*** Block opens ***
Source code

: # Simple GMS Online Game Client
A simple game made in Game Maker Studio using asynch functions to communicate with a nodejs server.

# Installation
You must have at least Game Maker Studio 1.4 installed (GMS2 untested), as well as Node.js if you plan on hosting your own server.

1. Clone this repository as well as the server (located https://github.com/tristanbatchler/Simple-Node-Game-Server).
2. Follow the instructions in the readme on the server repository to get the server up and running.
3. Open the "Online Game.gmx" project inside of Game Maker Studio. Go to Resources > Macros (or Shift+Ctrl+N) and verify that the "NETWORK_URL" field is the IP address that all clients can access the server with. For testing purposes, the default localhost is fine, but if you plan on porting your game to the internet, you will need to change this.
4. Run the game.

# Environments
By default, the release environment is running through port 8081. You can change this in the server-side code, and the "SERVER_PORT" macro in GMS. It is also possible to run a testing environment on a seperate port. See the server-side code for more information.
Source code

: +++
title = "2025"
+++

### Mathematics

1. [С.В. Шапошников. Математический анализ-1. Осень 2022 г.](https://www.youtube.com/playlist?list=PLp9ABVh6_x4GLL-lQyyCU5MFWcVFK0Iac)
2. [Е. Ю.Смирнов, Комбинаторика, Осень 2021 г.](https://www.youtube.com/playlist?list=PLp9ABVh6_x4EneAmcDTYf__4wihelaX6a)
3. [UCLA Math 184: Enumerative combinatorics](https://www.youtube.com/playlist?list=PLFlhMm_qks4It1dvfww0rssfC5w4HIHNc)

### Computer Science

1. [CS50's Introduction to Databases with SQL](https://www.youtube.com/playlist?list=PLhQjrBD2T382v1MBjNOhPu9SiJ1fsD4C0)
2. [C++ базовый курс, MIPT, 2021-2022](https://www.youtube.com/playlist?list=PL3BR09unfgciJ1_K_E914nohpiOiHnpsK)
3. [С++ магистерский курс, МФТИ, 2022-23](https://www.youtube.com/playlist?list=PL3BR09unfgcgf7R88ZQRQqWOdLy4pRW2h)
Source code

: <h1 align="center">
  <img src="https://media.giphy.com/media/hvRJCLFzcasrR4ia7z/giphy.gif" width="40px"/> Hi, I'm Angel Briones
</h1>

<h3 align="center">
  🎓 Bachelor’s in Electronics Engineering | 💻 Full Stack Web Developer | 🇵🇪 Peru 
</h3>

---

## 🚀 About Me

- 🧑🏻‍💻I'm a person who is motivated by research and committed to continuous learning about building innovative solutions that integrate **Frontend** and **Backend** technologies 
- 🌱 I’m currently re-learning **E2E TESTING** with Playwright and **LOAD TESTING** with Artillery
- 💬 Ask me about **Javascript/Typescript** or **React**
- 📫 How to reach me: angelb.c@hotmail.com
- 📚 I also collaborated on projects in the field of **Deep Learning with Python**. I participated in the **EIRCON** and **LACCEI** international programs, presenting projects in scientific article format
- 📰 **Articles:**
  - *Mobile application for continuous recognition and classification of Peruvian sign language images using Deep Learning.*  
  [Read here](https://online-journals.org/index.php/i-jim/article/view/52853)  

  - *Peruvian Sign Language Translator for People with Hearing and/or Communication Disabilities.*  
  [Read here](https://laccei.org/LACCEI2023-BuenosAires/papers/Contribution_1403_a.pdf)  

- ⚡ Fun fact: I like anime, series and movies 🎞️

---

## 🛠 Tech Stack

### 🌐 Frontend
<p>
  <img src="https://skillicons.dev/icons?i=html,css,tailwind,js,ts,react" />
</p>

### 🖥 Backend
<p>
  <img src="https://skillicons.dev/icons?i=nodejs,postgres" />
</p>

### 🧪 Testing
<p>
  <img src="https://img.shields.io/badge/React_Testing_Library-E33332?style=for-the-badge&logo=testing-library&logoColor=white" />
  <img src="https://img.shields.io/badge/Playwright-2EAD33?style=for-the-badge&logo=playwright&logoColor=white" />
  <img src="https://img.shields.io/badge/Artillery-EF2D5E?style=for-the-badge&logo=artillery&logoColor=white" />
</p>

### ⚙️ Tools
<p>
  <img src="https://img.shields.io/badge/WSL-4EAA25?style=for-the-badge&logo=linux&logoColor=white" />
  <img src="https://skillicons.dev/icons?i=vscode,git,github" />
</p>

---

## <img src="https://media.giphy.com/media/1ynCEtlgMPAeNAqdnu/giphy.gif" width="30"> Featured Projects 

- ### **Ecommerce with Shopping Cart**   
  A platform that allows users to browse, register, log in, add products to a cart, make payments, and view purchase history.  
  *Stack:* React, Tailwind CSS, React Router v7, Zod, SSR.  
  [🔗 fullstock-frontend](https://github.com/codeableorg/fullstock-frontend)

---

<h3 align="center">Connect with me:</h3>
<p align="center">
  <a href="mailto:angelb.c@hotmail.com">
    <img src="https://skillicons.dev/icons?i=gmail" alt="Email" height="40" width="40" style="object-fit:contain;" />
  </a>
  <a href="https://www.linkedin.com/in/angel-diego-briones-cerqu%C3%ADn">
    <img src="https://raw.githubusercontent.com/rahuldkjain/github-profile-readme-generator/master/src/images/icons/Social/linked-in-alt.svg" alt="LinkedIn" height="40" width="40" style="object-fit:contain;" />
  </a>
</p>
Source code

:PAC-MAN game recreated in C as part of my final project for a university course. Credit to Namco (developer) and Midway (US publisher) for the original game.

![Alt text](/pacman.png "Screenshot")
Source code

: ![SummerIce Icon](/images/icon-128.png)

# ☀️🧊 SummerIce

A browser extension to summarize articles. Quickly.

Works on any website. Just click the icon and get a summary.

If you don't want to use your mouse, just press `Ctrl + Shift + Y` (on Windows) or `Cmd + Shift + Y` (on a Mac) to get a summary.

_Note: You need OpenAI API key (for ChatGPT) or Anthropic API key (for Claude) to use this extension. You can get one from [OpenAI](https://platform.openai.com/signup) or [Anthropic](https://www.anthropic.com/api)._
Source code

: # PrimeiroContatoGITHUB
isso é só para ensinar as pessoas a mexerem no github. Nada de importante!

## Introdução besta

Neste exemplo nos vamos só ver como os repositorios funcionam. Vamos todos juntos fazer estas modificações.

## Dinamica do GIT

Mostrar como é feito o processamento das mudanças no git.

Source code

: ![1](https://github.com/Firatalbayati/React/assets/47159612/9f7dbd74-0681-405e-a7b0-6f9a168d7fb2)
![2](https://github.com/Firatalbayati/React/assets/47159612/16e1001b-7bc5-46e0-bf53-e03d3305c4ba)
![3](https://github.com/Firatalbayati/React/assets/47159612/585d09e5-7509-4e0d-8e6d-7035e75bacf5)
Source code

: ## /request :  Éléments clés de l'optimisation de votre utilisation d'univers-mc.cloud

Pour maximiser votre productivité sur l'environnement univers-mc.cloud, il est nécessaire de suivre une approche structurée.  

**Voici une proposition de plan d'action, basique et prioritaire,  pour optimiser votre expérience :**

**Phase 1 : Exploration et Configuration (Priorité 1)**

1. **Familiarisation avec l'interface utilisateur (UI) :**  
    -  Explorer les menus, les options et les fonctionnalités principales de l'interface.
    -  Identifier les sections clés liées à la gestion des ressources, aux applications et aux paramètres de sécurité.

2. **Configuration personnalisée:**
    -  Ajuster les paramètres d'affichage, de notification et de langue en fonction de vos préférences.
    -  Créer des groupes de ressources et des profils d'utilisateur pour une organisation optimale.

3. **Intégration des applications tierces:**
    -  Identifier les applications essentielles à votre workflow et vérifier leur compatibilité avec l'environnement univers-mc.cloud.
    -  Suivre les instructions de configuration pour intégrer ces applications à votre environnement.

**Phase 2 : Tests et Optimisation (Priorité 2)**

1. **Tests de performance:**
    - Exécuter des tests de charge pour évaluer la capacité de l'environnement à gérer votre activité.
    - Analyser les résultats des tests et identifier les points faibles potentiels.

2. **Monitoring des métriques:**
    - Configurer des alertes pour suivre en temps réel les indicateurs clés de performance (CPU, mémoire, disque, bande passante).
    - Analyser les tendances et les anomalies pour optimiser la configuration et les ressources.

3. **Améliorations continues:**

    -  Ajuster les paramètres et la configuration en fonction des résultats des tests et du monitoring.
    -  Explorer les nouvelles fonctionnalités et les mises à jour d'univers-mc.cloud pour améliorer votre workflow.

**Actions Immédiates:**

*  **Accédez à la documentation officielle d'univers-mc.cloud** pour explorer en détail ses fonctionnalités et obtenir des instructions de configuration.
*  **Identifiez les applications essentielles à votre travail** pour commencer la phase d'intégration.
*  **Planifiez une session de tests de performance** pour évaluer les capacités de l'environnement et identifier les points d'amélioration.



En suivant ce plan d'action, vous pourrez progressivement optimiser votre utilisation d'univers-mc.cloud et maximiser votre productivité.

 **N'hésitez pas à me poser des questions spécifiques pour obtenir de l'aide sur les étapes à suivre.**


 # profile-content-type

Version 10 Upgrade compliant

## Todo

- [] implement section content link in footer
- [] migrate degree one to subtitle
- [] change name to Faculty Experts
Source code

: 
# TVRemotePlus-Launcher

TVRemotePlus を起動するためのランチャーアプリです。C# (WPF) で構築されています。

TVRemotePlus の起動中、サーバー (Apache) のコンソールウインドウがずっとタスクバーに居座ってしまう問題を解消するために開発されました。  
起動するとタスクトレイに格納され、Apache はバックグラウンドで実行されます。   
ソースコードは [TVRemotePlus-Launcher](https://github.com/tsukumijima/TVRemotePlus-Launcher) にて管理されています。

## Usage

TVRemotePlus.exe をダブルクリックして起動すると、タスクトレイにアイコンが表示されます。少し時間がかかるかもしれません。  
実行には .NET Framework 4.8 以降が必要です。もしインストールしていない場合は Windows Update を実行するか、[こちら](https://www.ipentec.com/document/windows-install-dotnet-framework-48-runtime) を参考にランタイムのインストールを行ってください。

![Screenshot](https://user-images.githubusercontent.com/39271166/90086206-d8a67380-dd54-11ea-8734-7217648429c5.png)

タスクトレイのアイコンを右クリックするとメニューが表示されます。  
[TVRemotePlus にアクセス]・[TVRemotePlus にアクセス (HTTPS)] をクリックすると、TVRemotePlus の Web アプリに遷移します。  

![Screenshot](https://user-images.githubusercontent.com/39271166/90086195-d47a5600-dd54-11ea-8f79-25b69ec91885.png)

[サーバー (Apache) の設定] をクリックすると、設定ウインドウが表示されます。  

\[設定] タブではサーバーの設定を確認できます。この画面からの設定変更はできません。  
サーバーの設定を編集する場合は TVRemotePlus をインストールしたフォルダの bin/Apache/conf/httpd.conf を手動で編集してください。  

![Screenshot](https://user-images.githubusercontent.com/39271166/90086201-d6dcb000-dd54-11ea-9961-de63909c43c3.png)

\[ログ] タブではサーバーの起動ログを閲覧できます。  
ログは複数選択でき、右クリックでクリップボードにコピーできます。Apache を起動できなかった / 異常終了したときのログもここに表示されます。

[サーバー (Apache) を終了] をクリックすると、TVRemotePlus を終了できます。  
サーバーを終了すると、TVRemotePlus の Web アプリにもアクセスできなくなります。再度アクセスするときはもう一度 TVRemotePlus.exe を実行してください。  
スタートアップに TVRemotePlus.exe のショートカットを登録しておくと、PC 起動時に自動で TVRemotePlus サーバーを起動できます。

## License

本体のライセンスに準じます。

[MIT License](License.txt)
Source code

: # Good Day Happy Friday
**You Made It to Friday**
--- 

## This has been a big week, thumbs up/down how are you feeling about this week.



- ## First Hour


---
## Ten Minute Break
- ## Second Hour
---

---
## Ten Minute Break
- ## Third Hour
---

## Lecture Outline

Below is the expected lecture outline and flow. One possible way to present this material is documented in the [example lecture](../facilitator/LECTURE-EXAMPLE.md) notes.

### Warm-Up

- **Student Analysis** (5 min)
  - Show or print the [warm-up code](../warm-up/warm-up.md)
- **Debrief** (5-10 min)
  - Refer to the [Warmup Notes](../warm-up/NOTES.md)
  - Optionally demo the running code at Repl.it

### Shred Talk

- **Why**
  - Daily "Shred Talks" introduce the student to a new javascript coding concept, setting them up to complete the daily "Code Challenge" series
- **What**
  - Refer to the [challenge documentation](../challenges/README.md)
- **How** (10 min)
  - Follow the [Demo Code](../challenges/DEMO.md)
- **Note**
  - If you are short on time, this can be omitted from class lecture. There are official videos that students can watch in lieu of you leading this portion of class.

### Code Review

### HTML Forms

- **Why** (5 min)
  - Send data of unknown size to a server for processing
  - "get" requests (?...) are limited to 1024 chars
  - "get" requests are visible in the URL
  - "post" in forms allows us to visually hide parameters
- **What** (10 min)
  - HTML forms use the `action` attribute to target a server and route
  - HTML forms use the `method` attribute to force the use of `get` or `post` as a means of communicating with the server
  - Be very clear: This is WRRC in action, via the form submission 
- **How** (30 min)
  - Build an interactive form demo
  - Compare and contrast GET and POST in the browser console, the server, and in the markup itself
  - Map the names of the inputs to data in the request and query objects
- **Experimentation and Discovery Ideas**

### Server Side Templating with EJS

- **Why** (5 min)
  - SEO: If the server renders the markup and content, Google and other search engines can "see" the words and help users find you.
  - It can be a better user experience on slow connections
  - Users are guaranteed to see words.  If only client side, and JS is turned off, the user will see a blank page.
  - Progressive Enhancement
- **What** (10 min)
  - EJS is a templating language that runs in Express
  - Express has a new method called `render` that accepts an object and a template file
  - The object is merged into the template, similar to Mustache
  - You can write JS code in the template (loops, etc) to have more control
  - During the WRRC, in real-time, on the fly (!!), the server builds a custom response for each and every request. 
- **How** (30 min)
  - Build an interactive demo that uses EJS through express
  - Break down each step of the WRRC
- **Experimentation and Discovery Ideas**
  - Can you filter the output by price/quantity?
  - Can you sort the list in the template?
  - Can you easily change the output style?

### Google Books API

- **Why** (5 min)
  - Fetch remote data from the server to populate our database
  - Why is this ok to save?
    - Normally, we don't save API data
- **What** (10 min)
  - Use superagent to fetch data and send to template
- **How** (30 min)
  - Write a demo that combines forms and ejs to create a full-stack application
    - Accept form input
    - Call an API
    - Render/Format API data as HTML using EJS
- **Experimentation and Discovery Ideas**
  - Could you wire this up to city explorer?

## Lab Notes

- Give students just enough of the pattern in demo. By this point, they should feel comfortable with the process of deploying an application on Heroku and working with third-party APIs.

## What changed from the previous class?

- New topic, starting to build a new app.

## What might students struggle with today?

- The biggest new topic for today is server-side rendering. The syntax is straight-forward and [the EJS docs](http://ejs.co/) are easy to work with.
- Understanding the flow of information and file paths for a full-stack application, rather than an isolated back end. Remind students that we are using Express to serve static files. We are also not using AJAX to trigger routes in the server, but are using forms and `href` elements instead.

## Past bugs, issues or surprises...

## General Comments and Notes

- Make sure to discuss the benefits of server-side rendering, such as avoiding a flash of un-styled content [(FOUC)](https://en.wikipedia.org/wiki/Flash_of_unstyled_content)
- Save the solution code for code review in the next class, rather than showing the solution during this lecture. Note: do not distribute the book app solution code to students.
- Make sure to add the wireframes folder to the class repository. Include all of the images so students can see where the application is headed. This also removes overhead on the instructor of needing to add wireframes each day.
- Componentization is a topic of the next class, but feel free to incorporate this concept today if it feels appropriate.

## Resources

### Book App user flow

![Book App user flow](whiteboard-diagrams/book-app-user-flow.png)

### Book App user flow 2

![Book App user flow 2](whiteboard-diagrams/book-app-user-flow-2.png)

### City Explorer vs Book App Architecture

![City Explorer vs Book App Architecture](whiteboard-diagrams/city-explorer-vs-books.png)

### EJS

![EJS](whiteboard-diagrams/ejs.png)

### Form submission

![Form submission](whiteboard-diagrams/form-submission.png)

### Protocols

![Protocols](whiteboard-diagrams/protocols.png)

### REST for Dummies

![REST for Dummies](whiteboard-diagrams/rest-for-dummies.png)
*** Block closes ***
DIRECTIONS FOR THIS TASK » From the first line of the listing above to the line with "You must have", please transcribe each line exactly, both ends included, and nothing beyond that.

EXERCISE ANSWER »
Source code

: # Simple GMS Online Game Client
A simple game made in Game Maker Studio using asynch functions to communicate with a nodejs server.

# Installation
You must have at least Game Maker Studio 1.4 installed (GMS2 untested), as well as Node.js if you plan on hosting your own server.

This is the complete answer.